C++ with templates uses a lot of RAM. Respect C, it is a monster. Probably, apart Rust, it is one of the slower languages to compile.
So the way C++ and C works are that they compile as units, reducing the overall RAM cost and are quite serviceable on older hardware. C in particular is very light on resources. This is why Rust often struggles on i386 hardware because it can't do this (and the metric sh*t-ton of dependencies don't help).

(But yes, C++ with an over-consumption of templates is a dog to compile. Sadly on any platform).

For what it worth, the qt6-base package, required 1h20m on Poudriere, in the server farm of the FreeBSD organization , using 3 cores of a CPU that is for sure many times faster than a P4. I don't know if the cores were dedicated, or spread across all other ports to build. Usually there is a proportion between parallel jobs, and parallel ports to compile, so there should be at least 2 full cores. But I don't know.
Indeed but on a P4, a Qt program can compile in ~10 seconds. Incremental builds are about 2 seconds. You rarely have to compile Qt itself to be an open-source developer and you rarely have to compile it from scratch each time.

For comparison vim required 6m, awk 15s.

gcc required ~ 5h.
Python can compile in ~6 mins on a P4.
libSDL3 can compile ~10 mins.
Linking them into an open-source project takes ~1 second on a P4. This is where much of your time will be spent anyway with the compile/debug iteration.
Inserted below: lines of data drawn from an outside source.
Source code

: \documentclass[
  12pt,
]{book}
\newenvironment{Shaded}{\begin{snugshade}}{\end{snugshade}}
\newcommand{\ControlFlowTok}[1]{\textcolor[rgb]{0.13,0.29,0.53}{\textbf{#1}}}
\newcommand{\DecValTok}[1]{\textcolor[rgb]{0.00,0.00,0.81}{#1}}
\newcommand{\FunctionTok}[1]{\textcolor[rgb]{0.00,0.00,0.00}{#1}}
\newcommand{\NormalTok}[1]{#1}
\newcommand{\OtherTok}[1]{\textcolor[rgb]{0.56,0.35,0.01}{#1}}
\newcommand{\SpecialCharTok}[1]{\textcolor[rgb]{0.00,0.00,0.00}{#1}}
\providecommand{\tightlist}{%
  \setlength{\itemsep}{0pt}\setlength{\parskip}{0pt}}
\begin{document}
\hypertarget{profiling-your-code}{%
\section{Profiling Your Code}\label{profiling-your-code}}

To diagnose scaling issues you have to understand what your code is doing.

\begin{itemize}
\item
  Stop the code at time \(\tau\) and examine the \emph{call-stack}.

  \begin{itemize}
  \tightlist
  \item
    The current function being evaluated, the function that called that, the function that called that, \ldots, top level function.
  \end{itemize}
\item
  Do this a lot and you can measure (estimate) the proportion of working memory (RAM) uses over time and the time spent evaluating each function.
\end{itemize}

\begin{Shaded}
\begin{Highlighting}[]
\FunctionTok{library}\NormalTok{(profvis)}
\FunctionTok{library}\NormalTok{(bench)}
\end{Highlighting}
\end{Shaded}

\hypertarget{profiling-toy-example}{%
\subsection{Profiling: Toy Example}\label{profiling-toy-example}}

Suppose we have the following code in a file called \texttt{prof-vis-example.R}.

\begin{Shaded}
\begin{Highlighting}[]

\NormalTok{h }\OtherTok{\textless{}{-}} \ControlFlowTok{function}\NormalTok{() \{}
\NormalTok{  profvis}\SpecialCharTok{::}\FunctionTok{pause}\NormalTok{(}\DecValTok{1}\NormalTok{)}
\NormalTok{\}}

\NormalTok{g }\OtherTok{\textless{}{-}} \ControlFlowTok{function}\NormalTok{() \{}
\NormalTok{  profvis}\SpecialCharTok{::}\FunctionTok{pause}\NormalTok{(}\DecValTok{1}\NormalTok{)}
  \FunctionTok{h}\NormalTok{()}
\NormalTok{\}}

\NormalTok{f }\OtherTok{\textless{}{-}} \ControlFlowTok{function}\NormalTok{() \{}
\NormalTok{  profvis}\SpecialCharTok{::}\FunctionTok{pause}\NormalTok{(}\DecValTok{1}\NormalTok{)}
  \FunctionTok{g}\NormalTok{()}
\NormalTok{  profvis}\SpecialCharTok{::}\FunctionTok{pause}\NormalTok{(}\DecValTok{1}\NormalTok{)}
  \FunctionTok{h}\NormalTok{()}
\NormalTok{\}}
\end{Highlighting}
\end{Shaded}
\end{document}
Again working on gcc doesn't need to compile from scratch each time.

Try building some common C libraries (libogg, libpng, libvncserver, libglfw, etc, etc) on a weaker machine. You will be surprised how light they really are.

So, with a P4 you can contribute to very old projects, or play with yours.
Most of the fundamental open-source projects are very old. So thats fine.
 
IMO, a problem people aren't considering is that somebody will improve on these language models, and when that person figures it out the hardware requirements might decrease by orders of magnitude.

If you go to the page "Block matrix" on wikipedia, there's this seemingly innocuous one-liner:
Block matrix algebra arises in general from biproducts in categories of matrices
A block matrix is just a portion of a matrix. And neural networks being all the rage, I've gotten to hear that they work by starting with training data and encoding some essential part of that data into a tensor, which I'm told is a linear model sort of like a matrix. Not being a genius of theory myself, all I get out of this is that it should be possible to dramatically narrow the scope of training and inference by searching a tensor for sub-models that represent a specific problem in focus. It shouldn't be required to either load and use or train full AI models in a single batch.

And because the files for a utility like cp total something like 65 kilobytes, the total amount of RAM an independent person would need to analyze that file is: total_size = cp_text_size + analysis_program_runtime_size + max(cp_sub_model_size), where the analysis progam could be some list of sub-models, and you load each sub-model as applicable, matching those sub-model representations in the NN against some comparable representation of the code being analyzed, cp.

And that makes sense to me, because a model that encodes which country has which capital city has extra overhead compared to one which doesn't when the task is quality assurance for a program that copies files.